EXERCISE INPUTS: Begin
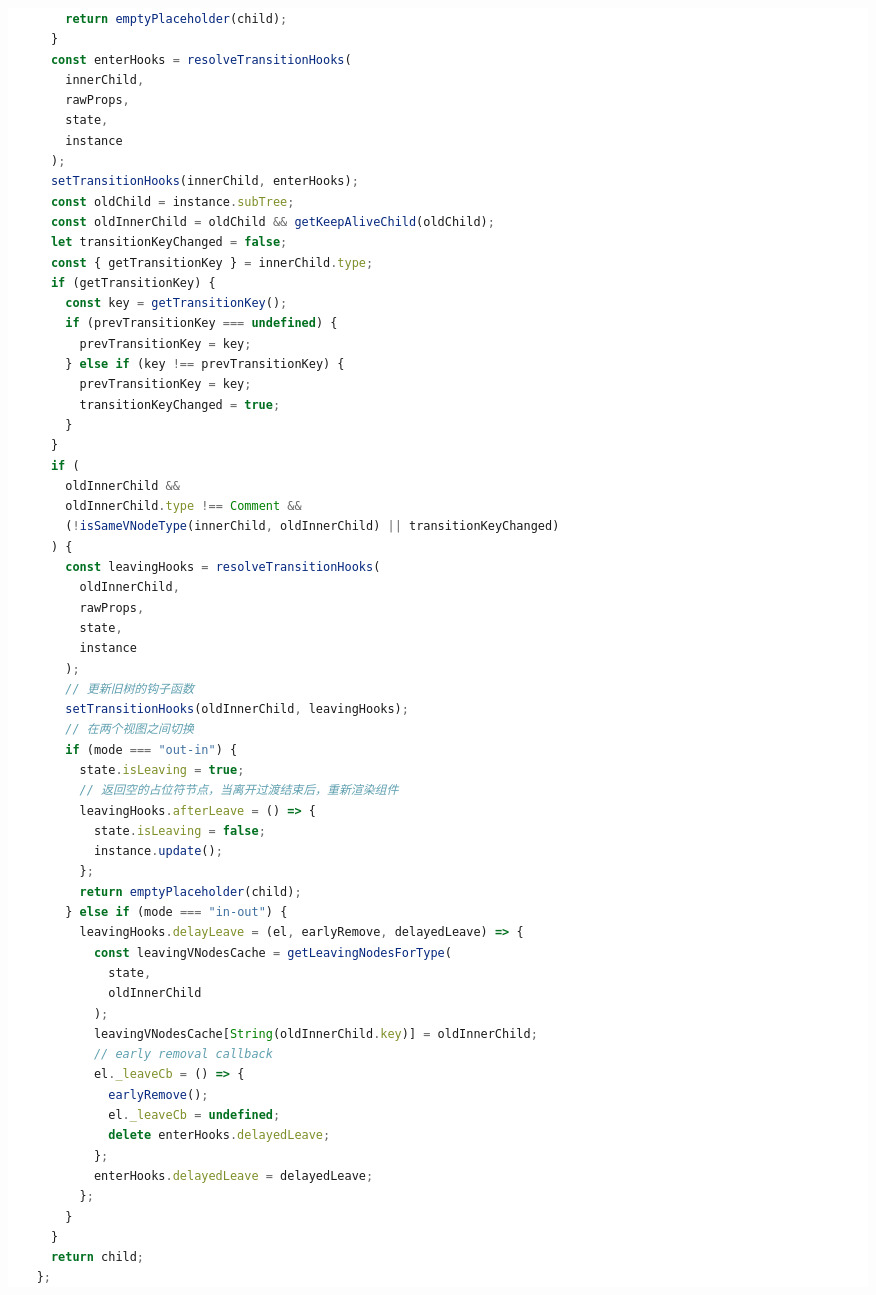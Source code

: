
 ```js
        return emptyPlaceholder(child);
      }
      const enterHooks = resolveTransitionHooks(
        innerChild,
        rawProps,
        state,
        instance
      );
      setTransitionHooks(innerChild, enterHooks);
      const oldChild = instance.subTree;
      const oldInnerChild = oldChild && getKeepAliveChild(oldChild);
      let transitionKeyChanged = false;
      const { getTransitionKey } = innerChild.type;
      if (getTransitionKey) {
        const key = getTransitionKey();
        if (prevTransitionKey === undefined) {
          prevTransitionKey = key;
        } else if (key !== prevTransitionKey) {
          prevTransitionKey = key;
          transitionKeyChanged = true;
        }
      }
      if (
        oldInnerChild &&
        oldInnerChild.type !== Comment &&
        (!isSameVNodeType(innerChild, oldInnerChild) || transitionKeyChanged)
      ) {
        const leavingHooks = resolveTransitionHooks(
          oldInnerChild,
          rawProps,
          state,
          instance
        );
        // 更新旧树的钩子函数
        setTransitionHooks(oldInnerChild, leavingHooks);
        // 在两个视图之间切换
        if (mode === "out-in") {
          state.isLeaving = true;
          // 返回空的占位符节点，当离开过渡结束后，重新渲染组件
          leavingHooks.afterLeave = () => {
            state.isLeaving = false;
            instance.update();
          };
          return emptyPlaceholder(child);
        } else if (mode === "in-out") {
          leavingHooks.delayLeave = (el, earlyRemove, delayedLeave) => {
            const leavingVNodesCache = getLeavingNodesForType(
              state,
              oldInnerChild
            );
            leavingVNodesCache[String(oldInnerChild.key)] = oldInnerChild;
            // early removal callback
            el._leaveCb = () => {
              earlyRemove();
              el._leaveCb = undefined;
              delete enterHooks.delayedLeave;
            };
            enterHooks.delayedLeave = delayedLeave;
          };
        }
      }
      return child;
    };
```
EXERCISE INPUTS: End
**TASK GOAL**
Count of lines holding the string "enterHooks": please work it out for the entries above and give the number alone.

**REPLY**
4